Em nossa visão, tal decisão, ao considerar criminosa a remuneração das fundações pelos serviços de gestão e controle financeiro de recursos extraorçamentários das universidades, ignora o funcionamento daquelas instituições e o papel fundamental de apoio às universidades por elas desempenhado. Uma eventual consolidação desse entendimento no âmbito judicial representará a destruição da capacidade das universidades públicas de realizarem seus projetos de ensino, pesquisa e desenvolvimento institucional.
Há duas formas especialmente eficazes de sabotar o bom funcionamento de instituições públicas de ensino superior. Uma delas é a asfixia financeira, que se dá quando os governos reduzem os recursos disponíveis para gastos da instituição. A outra forma é pela imposição de amarras legais impróprias sobre seus gestores, que levam a punições também impróprias sobre seus atos, fazendo com que a inércia administrativa se instale nas instituições, motivada pelo medo. O episódio mais recente desta onda de ataques às universidades consegue combinar estes dois métodos.
Fundações de apoio foram criadas justamente porque as instituições de ensino e pesquisa públicas, por sua própria natureza jurídica, não eram capazes de gerir seus recursos extra-orçamentários com a agilidade, eficiência e transparência compatíveis com as demandas de uma comunidade científica produtiva e dinâmica. Naturalmente, os serviços de gestão e controle financeiros, bem como de apoio administrativo, jurídico e contábil oferecido pelas fundações de apoio às universidades, geram custos não desprezíveis. Tais custos devem ser ressarcidos pelas instituições de ensino que se beneficiam desse serviço, razão pela qual o pagamento de taxas de administração às fundações é uma prática absolutamente ordinária nas universidades.

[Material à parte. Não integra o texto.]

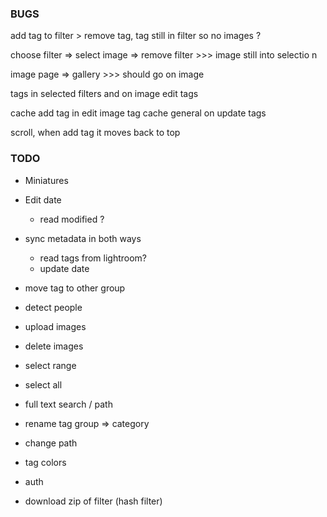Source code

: ### BUGS

add tag to filter > remove tag, tag still in filter so no images ?

choose filter => select image => remove filter >>> image still into selectio n

image page => gallery >>> should go on image

tags in selected filters and on image edit tags

cache add tag in edit image tag
cache general on update tags

scroll, when add tag it moves back to top

### TODO

- Miniatures
- Edit date
  - read modified ?
- sync metadata in both ways
  - read tags from lightroom?
  - update date
- move tag to other group

- detect people

- upload images
- delete images

- select range
- select all
- full text search / path
- rename tag group => category
- change path

- tag colors
- auth
- download zip of filter (hash filter)
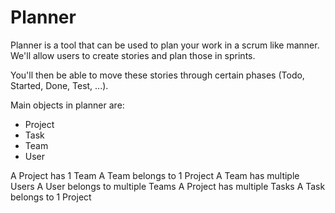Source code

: # Planner

Planner is a tool that can be used to plan your work in a scrum like manner. We'll allow users to create stories and plan those in sprints.

You'll then be able to move these stories through certain phases (Todo, Started, Done, Test, ...).

Main objects in planner are:

* Project
* Task
* Team
* User

A Project has 1 Team
A Team belongs to 1 Project
A Team has multiple Users
A User belongs to multiple Teams
A Project has multiple Tasks
A Task belongs to 1 Project

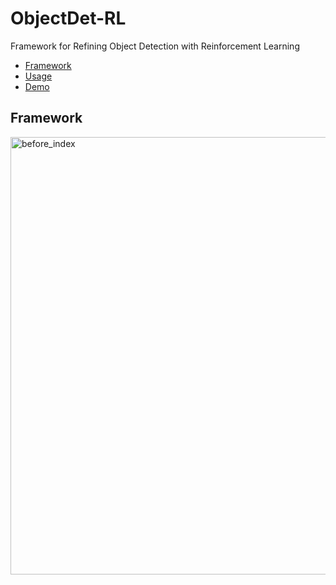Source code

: # ObjectDet-RL
Framework for Refining Object Detection with Reinforcement Learning
- [Framework](#Framework)
- [Usage](#usage)
- [Demo](#Demo)

## Framework

<img src="figures/framework" alt="before_index" width="700"/>
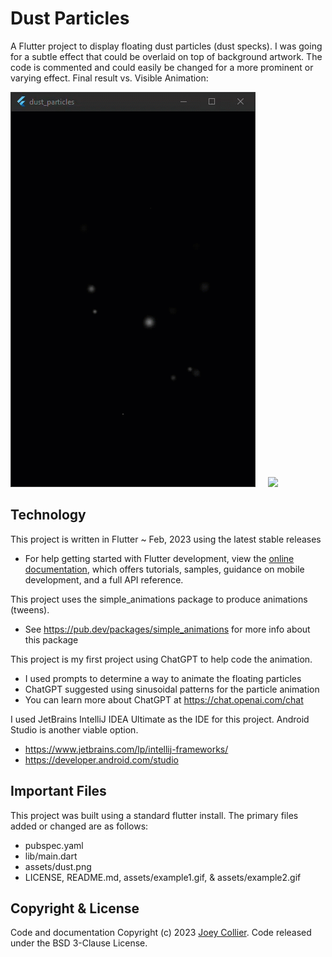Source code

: # Dust Particles

A Flutter project to display floating dust particles (dust specks). I was going for a subtle effect that could be overlaid on top of background artwork.  The code is commented and could easily be changed for a more prominent or varying effect.  Final result vs. Visible Animation:

![](https://github.com/joeycollier/dust_particles/blob/main/assets/example1.gif)
&nbsp;&nbsp;&nbsp;
![](https://github.com/joeycollier/dust_particles/blob/main/assets/example2.gif)

## Technology

This project is written in Flutter ~ Feb, 2023 using the latest stable releases
* For help getting started with Flutter development, view the
[online documentation](https://docs.flutter.dev/), which offers tutorials,
samples, guidance on mobile development, and a full API reference.

This project uses the simple_animations package to produce animations (tweens).
* See https://pub.dev/packages/simple_animations for more info about this package

This project is my first project using ChatGPT to help code the animation.
* I used prompts to determine a way to animate the floating particles
* ChatGPT suggested using sinusoidal patterns for the particle animation
* You can learn more about ChatGPT at https://chat.openai.com/chat

I used JetBrains IntelliJ IDEA Ultimate as the IDE for this project.  Android Studio is another viable option.
* https://www.jetbrains.com/lp/intellij-frameworks/
* https://developer.android.com/studio

## Important Files
This project was built using a standard flutter install.  The primary files added or changed are as follows:
* pubspec.yaml
* lib/main.dart
* assets/dust.png
* LICENSE, README.md, assets/example1.gif, & assets/example2.gif

## Copyright & License
Code and documentation Copyright (c) 2023 <a href="https://joeycollier.com/">Joey Collier</a>. Code released under the BSD 3-Clause License.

Em nosso entendimento, não há quaisquer indícios de que o ex-reitor Levi tenha agido contra os interesses da UFRJ. O professor Levi, no exercício ordinário de suas funções, simplesmente autorizou que fosse feita à fundação de apoio (FUJB) o pagamento pelos serviços prestados por ela à universidade, como sempre fizeram e ainda o fazem todos os gestores de instituições de ensino superior no país, agindo em conformidade com as leis e visando ao bom funcionamento de suas instituições. Tratar o professor como criminoso é um equívoco e uma covardia inaceitáveis, tal como foi inaceitável o massacre à honra do reitor Cancellier, da Universidade Federal de Santa Catarina, que infelizmente suicidou-se após os lamentáveis episódios.
Assim, num momento em que os recursos orçamentários disponíveis às universidades públicas estão sendo violentamente reduzidos pelos governos federal e estaduais, a criminalização dos serviços prestados pelas fundações de apoio para a captação e gestão de recursos extraorçamentários representa uma ameaça grave. Por isso, em defesa do ensino superior público, gratuito e de qualidade, em defesa do desenvolvimento científico no nosso país e em defesa da dignidade humana nos manifestamos em solidariedade ao ex-reitor Carlos Levi e declaramos o nosso repúdio por sua condenação.